“What’s doin’?” inquired the liveryman as he noted Davies’ excited appearance.
“They’re after him,” replied the latter nervously. “The sheriff’s caught him. They’re going now to try to take him away from him, or that’s what they say. The sheriff is taking him over to Clayton, by way of Baldwin. I want to get over there if I can. Give me the horse again, and I’ll give you a couple of dollars more.”
The liveryman led the horse out, but not without many provisionary cautions as to the care which was to be taken of him, the damages which would ensue if it were not. He was not to be ridden beyond midnight. If one were wanted for longer than that Davies must get him elsewhere or come and get another, to all of which Davies promptly agreed. He then mounted and rode away.
When he reached the corner again several of the men who had gone for their horses were already there, ready to start. The young man who had brought the news had long since dashed off to other parts.
Davies waited to see which road this new company would take. Then through as pleasant a country as one would wish to see, up hill and down dale, with charming vistas breaking upon the gaze at every turn, he did the riding of his life. So disturbed was the reporter by the grim turn things had taken that he scarcely noted the beauty that was stretched before him, save to note that it was so. Death! Death! The proximity of involuntary and enforced death was what weighed upon him now.
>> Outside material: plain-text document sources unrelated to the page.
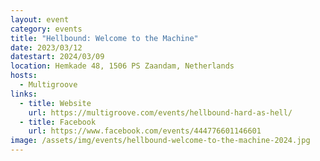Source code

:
 ```yaml
---
layout: event
category: events
title: "Hellbound: Welcome to the Machine"
date: 2023/03/12
datestart: 2024/03/09
location: Hemkade 48, 1506 PS Zaandam, Netherlands
hosts:
  - Multigroove
links:
  - title: Website
    url: https://multigroove.com/events/hellbound-hard-as-hell/
  - title: Facebook
    url: https://www.facebook.com/events/444776601146601
image: /assets/img/events/hellbound-welcome-to-the-machine-2024.jpg
---
```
In about an hour the company had come in sight of the sheriff, who, with two other men, was driving a wagon he had borrowed along a lone country road. The latter was sitting at the back, a revolver in each hand, his face toward the group, which at sight of him trailed after at a respectful distance. Excited as every one was, there was no disposition, for the time being at least, to halt the progress of the law.
“He’s in that wagon,” Davies heard one man say. “Don’t you see they’ve got him in there tied and laid down?”
Davies looked.
“That’s right,” said another. “I see him now.”
“What we ought to do,” said a third, who was riding near the front, “is to take him away and hang him. That’s just what he deserves, and that’s what he’ll get before we’re through to-day.”